## [What needs to be done]
State how many lines in the records below contain the word "time". Nothing else is needed.

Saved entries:
»»
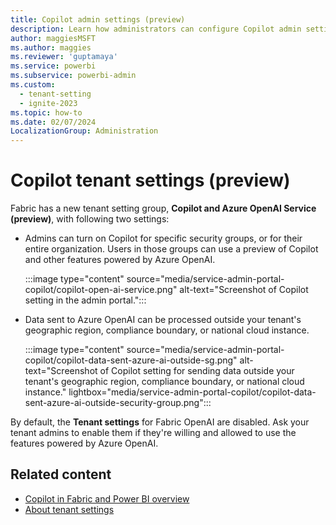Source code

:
```yaml
---
title: Copilot admin settings (preview)
description: Learn how administrators can configure Copilot admin settings in Fabric.
author: maggiesMSFT
ms.author: maggies
ms.reviewer: 'guptamaya'
ms.service: powerbi
ms.subservice: powerbi-admin
ms.custom:
  - tenant-setting
  - ignite-2023
ms.topic: how-to
ms.date: 02/07/2024
LocalizationGroup: Administration
---
```


# Copilot tenant settings (preview)

Fabric has a new tenant setting group, **Copilot and Azure OpenAI Service (preview)**, with following two settings:

- Admins can turn on Copilot for specific security groups, or for their entire organization. Users in those groups can use a preview of Copilot and other features powered by Azure OpenAI.

    :::image type="content" source="media/service-admin-portal-copilot/copilot-open-ai-service.png" alt-text="Screenshot of Copilot setting in the admin portal.":::

- Data sent to Azure OpenAI can be processed outside your tenant's geographic region, compliance boundary, or national cloud instance.

    :::image type="content" source="media/service-admin-portal-copilot/copilot-data-sent-azure-ai-outside-sg.png" alt-text="Screenshot of Copilot setting for sending data outside your tenant's geographic region, compliance boundary, or national cloud instance." lightbox="media/service-admin-portal-copilot/copilot-data-sent-azure-ai-outside-security-group.png":::

By default, the **Tenant settings** for Fabric OpenAI are disabled. Ask your tenant admins to enable them if they're willing and allowed to use the features powered by Azure OpenAI.

## Related content

- [Copilot in Fabric and Power BI overview](/fabric/get-started/copilot-fabric-overview.md)
- [About tenant settings](about-tenant-settings.md)

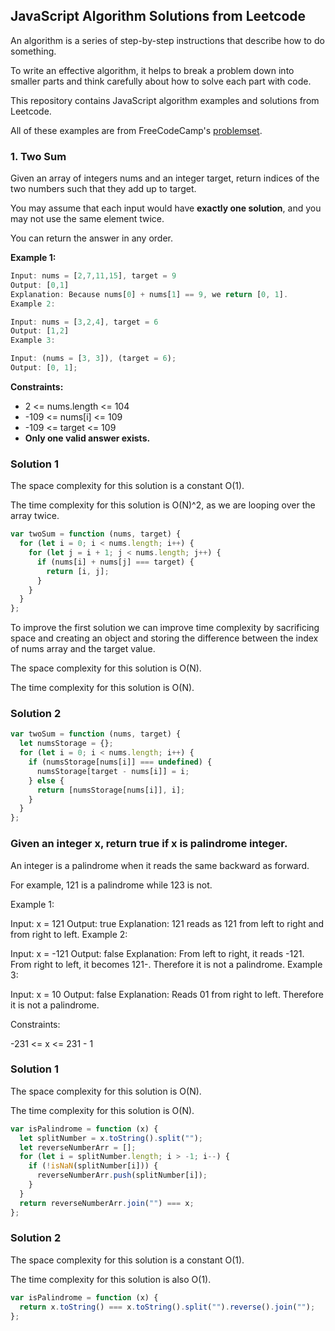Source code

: ## JavaScript Algorithm Solutions from Leetcode

An algorithm is a series of step-by-step instructions that describe how to do something.

To write an effective algorithm, it helps to break a problem down into smaller parts and think carefully about how to solve each part with code.

This repository contains JavaScript algorithm examples and solutions from Leetcode.

All of these examples are from FreeCodeCamp's [problemset](https://leetcode.com/problemset/all/).

### **1. Two Sum**

Given an array of integers nums and an integer target, return indices of the two numbers such that they add up to target.

You may assume that each input would have **exactly one solution**, and you may not use the same element twice.

You can return the answer in any order.

**Example 1:**

```js
Input: nums = [2,7,11,15], target = 9
Output: [0,1]
Explanation: Because nums[0] + nums[1] == 9, we return [0, 1].
Example 2:
```

```js
Input: nums = [3,2,4], target = 6
Output: [1,2]
Example 3:
```

```js
Input: (nums = [3, 3]), (target = 6);
Output: [0, 1];
```

**Constraints:**

- 2 <= nums.length <= 104
- -109 <= nums[i] <= 109
- -109 <= target <= 109
- **Only one valid answer exists.**

### Solution 1

The space complexity for this solution is a constant O(1).

The time complexity for this solution is O(N)^2, as we are looping over the array twice.

```js
var twoSum = function (nums, target) {
  for (let i = 0; i < nums.length; i++) {
    for (let j = i + 1; j < nums.length; j++) {
      if (nums[i] + nums[j] === target) {
        return [i, j];
      }
    }
  }
};
```

To improve the first solution we can improve time complexity by sacrificing space and creating an object and storing the difference between the index of nums array and the target value.

The space complexity for this solution is O(N).

The time complexity for this solution is O(N).

### Solution 2

```js
var twoSum = function (nums, target) {
  let numsStorage = {};
  for (let i = 0; i < nums.length; i++) {
    if (numsStorage[nums[i]] === undefined) {
      numsStorage[target - nums[i]] = i;
    } else {
      return [numsStorage[nums[i]], i];
    }
  }
};
```

### Given an integer x, return true if x is palindrome integer.

An integer is a palindrome when it reads the same backward as forward.

For example, 121 is a palindrome while 123 is not.

Example 1:

Input: x = 121
Output: true
Explanation: 121 reads as 121 from left to right and from right to left.
Example 2:

Input: x = -121
Output: false
Explanation: From left to right, it reads -121. From right to left, it becomes 121-. Therefore it is not a palindrome.
Example 3:

Input: x = 10
Output: false
Explanation: Reads 01 from right to left. Therefore it is not a palindrome.

Constraints:

-231 <= x <= 231 - 1

### Solution 1

The space complexity for this solution is O(N).

The time complexity for this solution is O(N).

```js
var isPalindrome = function (x) {
  let splitNumber = x.toString().split("");
  let reverseNumberArr = [];
  for (let i = splitNumber.length; i > -1; i--) {
    if (!isNaN(splitNumber[i])) {
      reverseNumberArr.push(splitNumber[i]);
    }
  }
  return reverseNumberArr.join("") === x;
};
```

### Solution 2

The space complexity for this solution is a constant O(1).

The time complexity for this solution is also O(1).

```js
var isPalindrome = function (x) {
  return x.toString() === x.toString().split("").reverse().join("");
};
```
««
## [Worked solution]
5